The statement issued after the February 2016 ASEAN Foreign Ministers’ Retreat six weeks later sharpened this wording. Now the serious concerns of ‘some leaders’ became the concerns of all:

Ministers remained seriously concerned over recent and ongoing developments and took note of the concerns expressed by some Ministers on the land reclamations and escalation of activities in the area, which have eroded trust and confidence, increased tensions and may undermine peace, security and stability in the region (emphasis added).[14]

The statement issued after the ASEAN Retreat reflected the most recent consensus by all ten ASEAN members that they collectively were seriously concerned about China’s actions – without naming China. This again demonstrated a sharpening of the language used by ASEAN arising from frustration over the slow pace of consultations with China on a DOC and COC.

  1. Confidence Building Measures

When ASEAN created the ASEAN Regional Forum in 1994-95, its first formal step to address regional defence and security issues, it adopted a Concept Paper based on three stages: confidence-building, preventive diplomacy, and conflict resolution (change to elaboration of approaches to conflict). Later ASEAN agreed that confidence-building measures and preventive diplomacy states could proceed in tandem. In other words, the promotion of confidence-building measures became the modus operandi of ASEAN’s approach to security issues. It was therefore not surprising that ASEAN and China included CBMs in their 2002 DOC:

The Parties are committed to exploring ways for building trust and confidence in accordance with … [the UN Charter, UNCLOS, ASEAN Treaty of Amity and Cooperation, Five Principles of Peaceful Coexistence, and other universally recognized principles of international law] and on the basis of equality and mutual respect…[15]

In order to build trust and confidence the DOC listed four measures: (a) holding dialogues and exchange of views as appropriate between their defense and military officials; (b) ensuring just and humane treatment of all persons who are either in danger or in distress; (c) notifying, on a voluntary basis, other Parties concerned of any impending joint/combined military exercise; and (d) exchanging, on a voluntary basis, relevant information. Not one of these trust and confidence building measures has been invoked to address the source of current tensions in the South China Sea, such as the assertiveness of the China Coast Guard and China’s construction of artificial islands.
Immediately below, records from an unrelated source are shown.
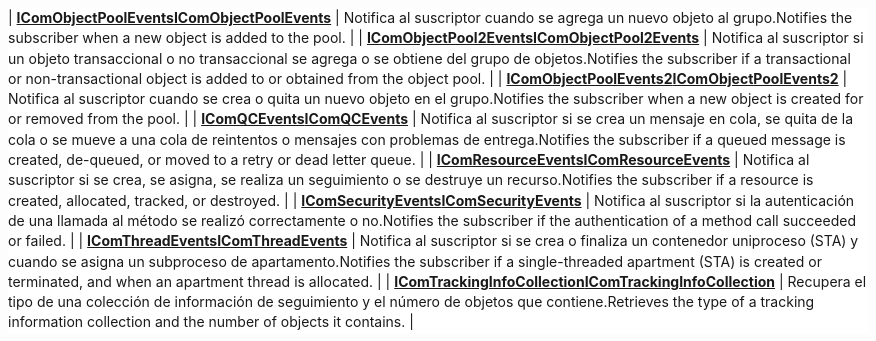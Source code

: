 | [<span data-ttu-id="e4a51-149">**IComObjectPoolEvents**</span><span class="sxs-lookup"><span data-stu-id="e4a51-149">**IComObjectPoolEvents**</span></span>](/windows/desktop/api/ComSvcs/nn-comsvcs-icomobjectpoolevents)                     | <span data-ttu-id="e4a51-150">Notifica al suscriptor cuando se agrega un nuevo objeto al grupo.</span><span class="sxs-lookup"><span data-stu-id="e4a51-150">Notifies the subscriber when a new object is added to the pool.</span></span>                                                                                                                                                                                                                  |
| [<span data-ttu-id="e4a51-151">**IComObjectPool2Events**</span><span class="sxs-lookup"><span data-stu-id="e4a51-151">**IComObjectPool2Events**</span></span>](/windows/desktop/api/ComSvcs/nn-comsvcs-icomobjectpool2events)                   | <span data-ttu-id="e4a51-152">Notifica al suscriptor si un objeto transaccional o no transaccional se agrega o se obtiene del grupo de objetos.</span><span class="sxs-lookup"><span data-stu-id="e4a51-152">Notifies the subscriber if a transactional or non-transactional object is added to or obtained from the object pool.</span></span>                                                                                                                                                             |
| [<span data-ttu-id="e4a51-153">**IComObjectPoolEvents2**</span><span class="sxs-lookup"><span data-stu-id="e4a51-153">**IComObjectPoolEvents2**</span></span>](/windows/desktop/api/ComSvcs/nn-comsvcs-icomobjectpoolevents2)                   | <span data-ttu-id="e4a51-154">Notifica al suscriptor cuando se crea o quita un nuevo objeto en el grupo.</span><span class="sxs-lookup"><span data-stu-id="e4a51-154">Notifies the subscriber when a new object is created for or removed from the pool.</span></span>                                                                                                                                                                                               |
| [<span data-ttu-id="e4a51-155">**IComQCEvents**</span><span class="sxs-lookup"><span data-stu-id="e4a51-155">**IComQCEvents**</span></span>](/windows/desktop/api/ComSvcs/nn-comsvcs-icomqcevents)                                     | <span data-ttu-id="e4a51-156">Notifica al suscriptor si se crea un mensaje en cola, se quita de la cola o se mueve a una cola de reintentos o mensajes con problemas de entrega.</span><span class="sxs-lookup"><span data-stu-id="e4a51-156">Notifies the subscriber if a queued message is created, de-queued, or moved to a retry or dead letter queue.</span></span>                                                                                                                                                                     |
| [<span data-ttu-id="e4a51-157">**IComResourceEvents**</span><span class="sxs-lookup"><span data-stu-id="e4a51-157">**IComResourceEvents**</span></span>](/windows/desktop/api/ComSvcs/nn-comsvcs-icomresourceevents)                         | <span data-ttu-id="e4a51-158">Notifica al suscriptor si se crea, se asigna, se realiza un seguimiento o se destruye un recurso.</span><span class="sxs-lookup"><span data-stu-id="e4a51-158">Notifies the subscriber if a resource is created, allocated, tracked, or destroyed.</span></span>                                                                                                                                                                                              |
| [<span data-ttu-id="e4a51-159">**IComSecurityEvents**</span><span class="sxs-lookup"><span data-stu-id="e4a51-159">**IComSecurityEvents**</span></span>](/windows/desktop/api/ComSvcs/nn-comsvcs-icomsecurityevents)                         | <span data-ttu-id="e4a51-160">Notifica al suscriptor si la autenticación de una llamada al método se realizó correctamente o no.</span><span class="sxs-lookup"><span data-stu-id="e4a51-160">Notifies the subscriber if the authentication of a method call succeeded or failed.</span></span>                                                                                                                                                                                              |
| [<span data-ttu-id="e4a51-161">**IComThreadEvents**</span><span class="sxs-lookup"><span data-stu-id="e4a51-161">**IComThreadEvents**</span></span>](/windows/desktop/api/ComSvcs/nn-comsvcs-icomthreadevents)                             | <span data-ttu-id="e4a51-162">Notifica al suscriptor si se crea o finaliza un contenedor uniproceso (STA) y cuando se asigna un subproceso de apartamento.</span><span class="sxs-lookup"><span data-stu-id="e4a51-162">Notifies the subscriber if a single-threaded apartment (STA) is created or terminated, and when an apartment thread is allocated.</span></span>                                                                                                                                                |
| [<span data-ttu-id="e4a51-163">**IComTrackingInfoCollection**</span><span class="sxs-lookup"><span data-stu-id="e4a51-163">**IComTrackingInfoCollection**</span></span>](/windows/desktop/api/ComSvcs/nn-comsvcs-icomtrackinginfocollection)         | <span data-ttu-id="e4a51-164">Recupera el tipo de una colección de información de seguimiento y el número de objetos que contiene.</span><span class="sxs-lookup"><span data-stu-id="e4a51-164">Retrieves the type of a tracking information collection and the number of objects it contains.</span></span>                                                                                                                                                                                   |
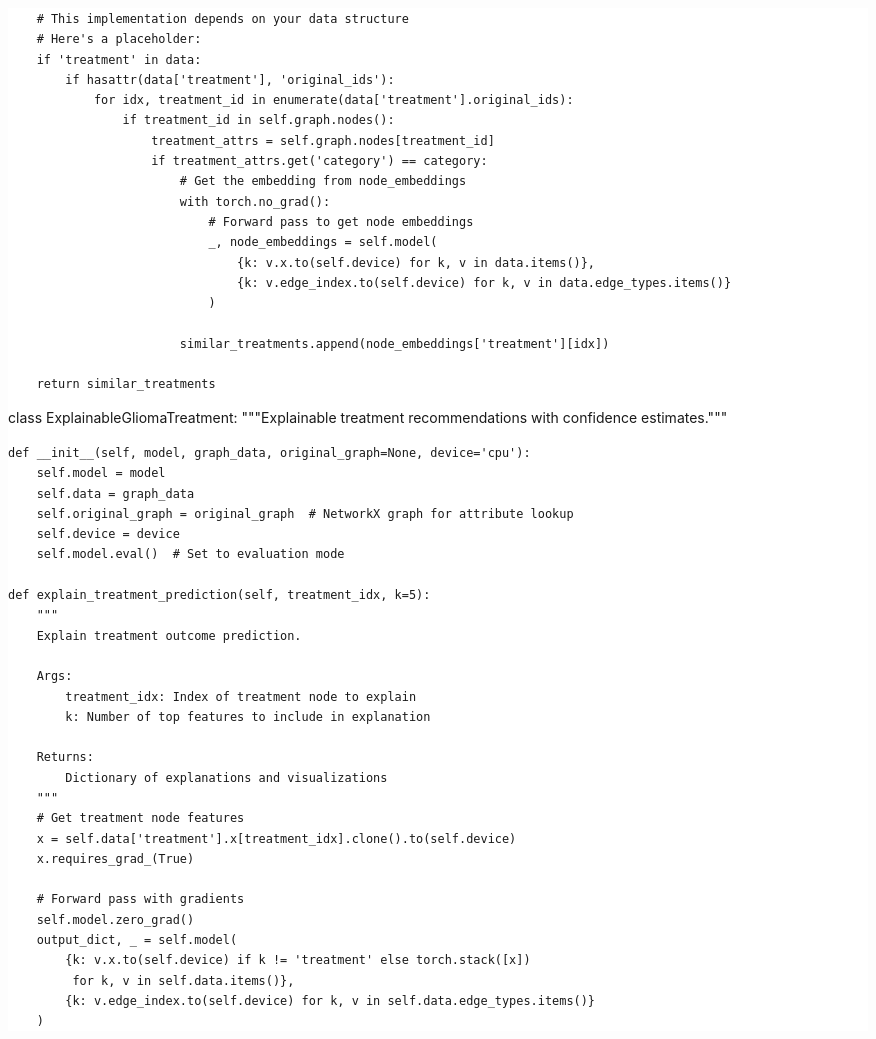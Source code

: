         # This implementation depends on your data structure
        # Here's a placeholder:
        if 'treatment' in data:
            if hasattr(data['treatment'], 'original_ids'):
                for idx, treatment_id in enumerate(data['treatment'].original_ids):
                    if treatment_id in self.graph.nodes():
                        treatment_attrs = self.graph.nodes[treatment_id]
                        if treatment_attrs.get('category') == category:
                            # Get the embedding from node_embeddings
                            with torch.no_grad():
                                # Forward pass to get node embeddings
                                _, node_embeddings = self.model(
                                    {k: v.x.to(self.device) for k, v in data.items()},
                                    {k: v.edge_index.to(self.device) for k, v in data.edge_types.items()}
                                )
                            
                            similar_treatments.append(node_embeddings['treatment'][idx])
        
        return similar_treatments


class ExplainableGliomaTreatment:
    """Explainable treatment recommendations with confidence estimates."""
    
    def __init__(self, model, graph_data, original_graph=None, device='cpu'):
        self.model = model
        self.data = graph_data
        self.original_graph = original_graph  # NetworkX graph for attribute lookup
        self.device = device
        self.model.eval()  # Set to evaluation mode
    
    def explain_treatment_prediction(self, treatment_idx, k=5):
        """
        Explain treatment outcome prediction.
        
        Args:
            treatment_idx: Index of treatment node to explain
            k: Number of top features to include in explanation
            
        Returns:
            Dictionary of explanations and visualizations
        """
        # Get treatment node features
        x = self.data['treatment'].x[treatment_idx].clone().to(self.device)
        x.requires_grad_(True)
        
        # Forward pass with gradients
        self.model.zero_grad()
        output_dict, _ = self.model(
            {k: v.x.to(self.device) if k != 'treatment' else torch.stack([x])
             for k, v in self.data.items()},
            {k: v.edge_index.to(self.device) for k, v in self.data.edge_types.items()}
        )
        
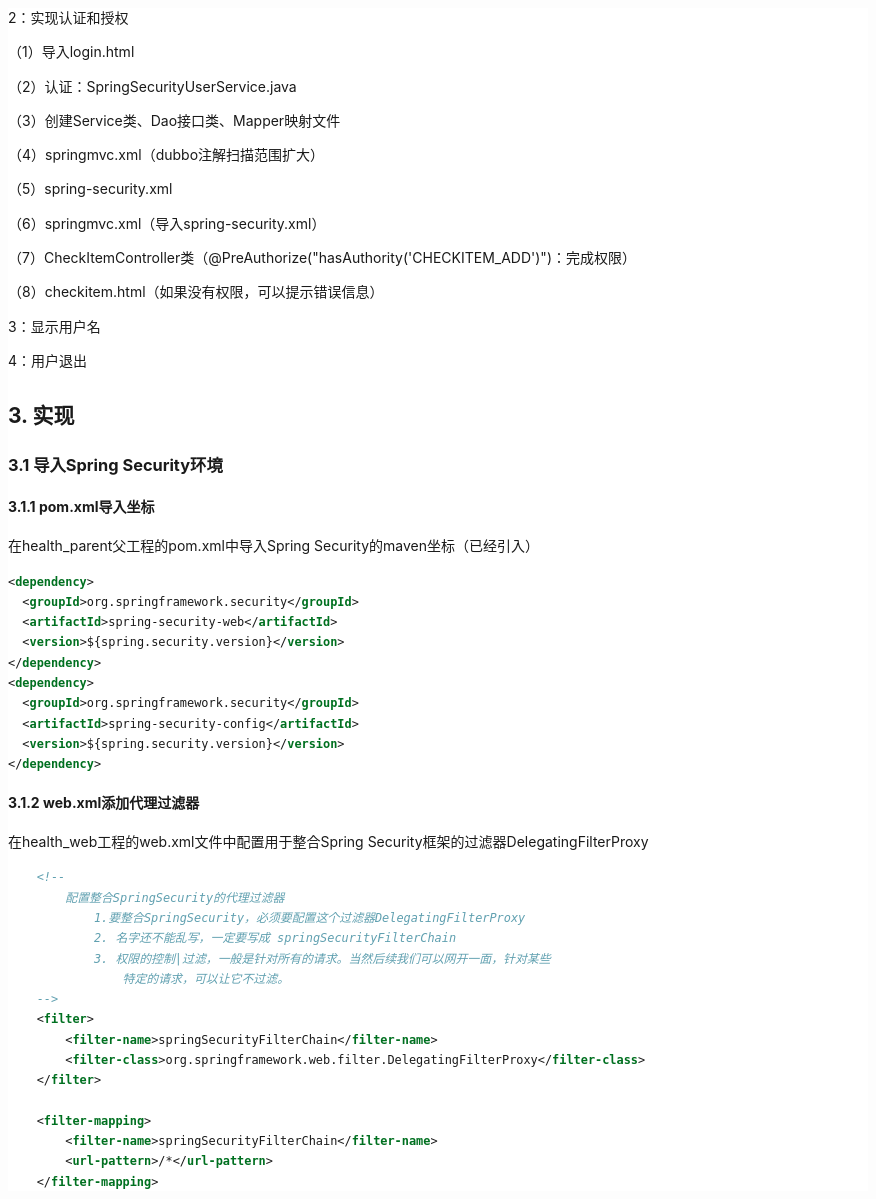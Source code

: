 2：实现认证和授权

（1）导入login.html

（2）认证：SpringSecurityUserService.java

（3）创建Service类、Dao接口类、Mapper映射文件

（4）springmvc.xml（dubbo注解扫描范围扩大）

（5）spring-security.xml

（6）springmvc.xml（导入spring-security.xml）

（7）CheckItemController类（@PreAuthorize("hasAuthority('CHECKITEM_ADD')")：完成权限）

（8）checkitem.html（如果没有权限，可以提示错误信息）

3：显示用户名

4：用户退出

## 3. 实现

### 3.1 导入Spring Security环境

#### 3.1.1 pom.xml导入坐标

在health_parent父工程的pom.xml中导入Spring Security的maven坐标（已经引入）

```xml
<dependency>
  <groupId>org.springframework.security</groupId>
  <artifactId>spring-security-web</artifactId>
  <version>${spring.security.version}</version>
</dependency>
<dependency>
  <groupId>org.springframework.security</groupId>
  <artifactId>spring-security-config</artifactId>
  <version>${spring.security.version}</version>
</dependency>
```

#### 3.1.2 web.xml添加代理过滤器

在health_web工程的web.xml文件中配置用于整合Spring Security框架的过滤器DelegatingFilterProxy

```xml
	<!--
		配置整合SpringSecurity的代理过滤器
			1.要整合SpringSecurity，必须要配置这个过滤器DelegatingFilterProxy
			2. 名字还不能乱写，一定要写成 springSecurityFilterChain
			3. 权限的控制|过滤，一般是针对所有的请求。当然后续我们可以网开一面，针对某些
				特定的请求，可以让它不过滤。
	-->
	<filter>
		<filter-name>springSecurityFilterChain</filter-name>
		<filter-class>org.springframework.web.filter.DelegatingFilterProxy</filter-class>
	</filter>

	<filter-mapping>
		<filter-name>springSecurityFilterChain</filter-name>
		<url-pattern>/*</url-pattern>
	</filter-mapping>

```
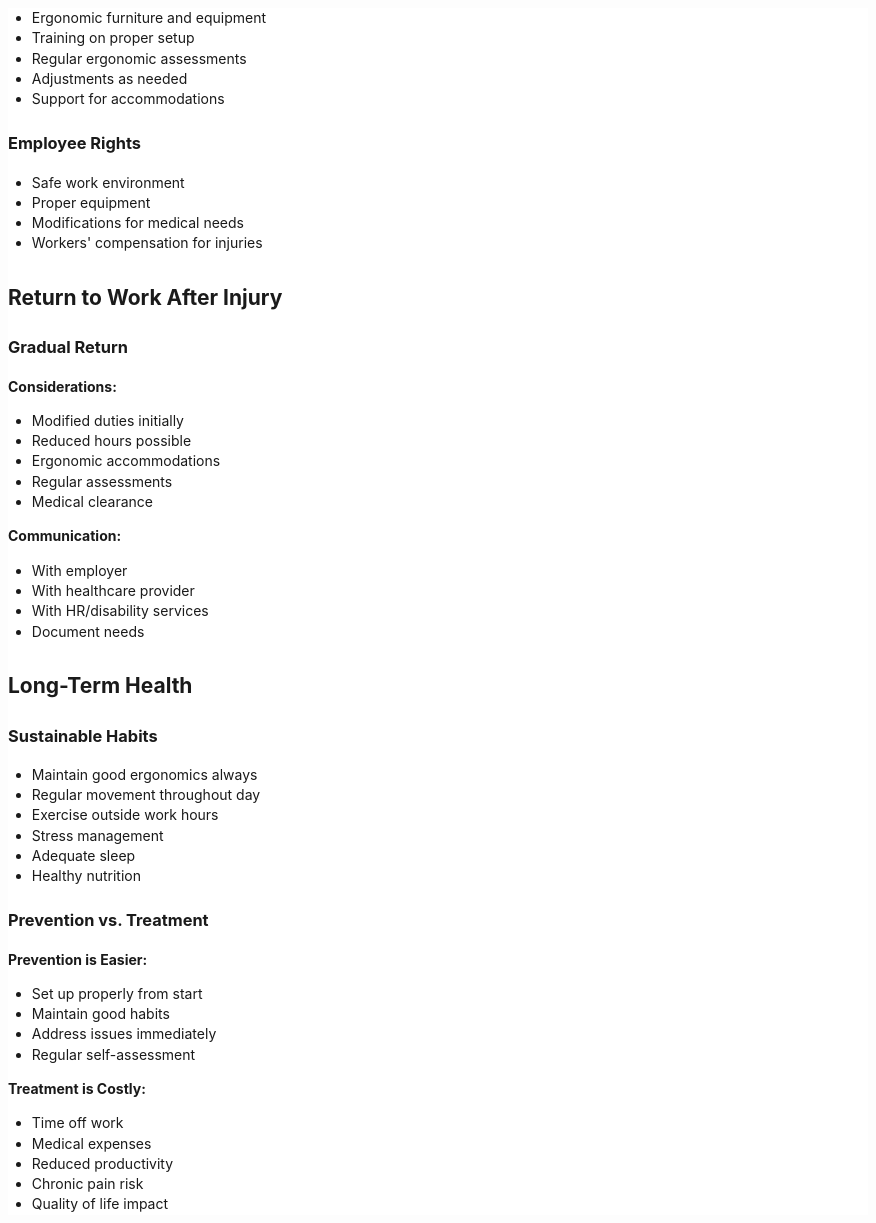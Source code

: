 - Ergonomic furniture and equipment
- Training on proper setup
- Regular ergonomic assessments
- Adjustments as needed
- Support for accommodations

### Employee Rights

- Safe work environment
- Proper equipment
- Modifications for medical needs
- Workers' compensation for injuries

## Return to Work After Injury

### Gradual Return

**Considerations:**
- Modified duties initially
- Reduced hours possible
- Ergonomic accommodations
- Regular assessments
- Medical clearance

**Communication:**
- With employer
- With healthcare provider
- With HR/disability services
- Document needs

## Long-Term Health

### Sustainable Habits

- Maintain good ergonomics always
- Regular movement throughout day
- Exercise outside work hours
- Stress management
- Adequate sleep
- Healthy nutrition

### Prevention vs. Treatment

**Prevention is Easier:**
- Set up properly from start
- Maintain good habits
- Address issues immediately
- Regular self-assessment

**Treatment is Costly:**
- Time off work
- Medical expenses
- Reduced productivity
- Chronic pain risk
- Quality of life impact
Several of these measures could be used to address current tensions. For example, defence and military dialogues (point a) could discuss navigational safety measures when military aircraft and naval ships encounter each other in the South China Sea. And the parties concerned could exchange information on current and planned construction activities on their features in the Spratlys under point d.

The DOC also listed five cooperative activities that could be undertaken:

Pending a comprehensive and durable settlement of the disputes, the Parties concerned may explore or undertake cooperative activities. These may include the above.

  1. marine environmental protection; b. marine scientific research; c. safety of navigation and communication at sea; d. search and rescue operation; and e. combating transnational crime, including but not limited to trafficking in illicit drugs, piracy and armed robbery at sea, and illegal traffic in arms.

In 2002 ASEAN and China agreed to work on the basis of consensus to implement the DOC. China insists that the DOC be implemented in full before a COC can be adopted. ASEAN and China have set up four joint working groups to discuss possible cooperative activities. To date not one of the trust and confidence building measures included in the 2002 DOC has been implemented.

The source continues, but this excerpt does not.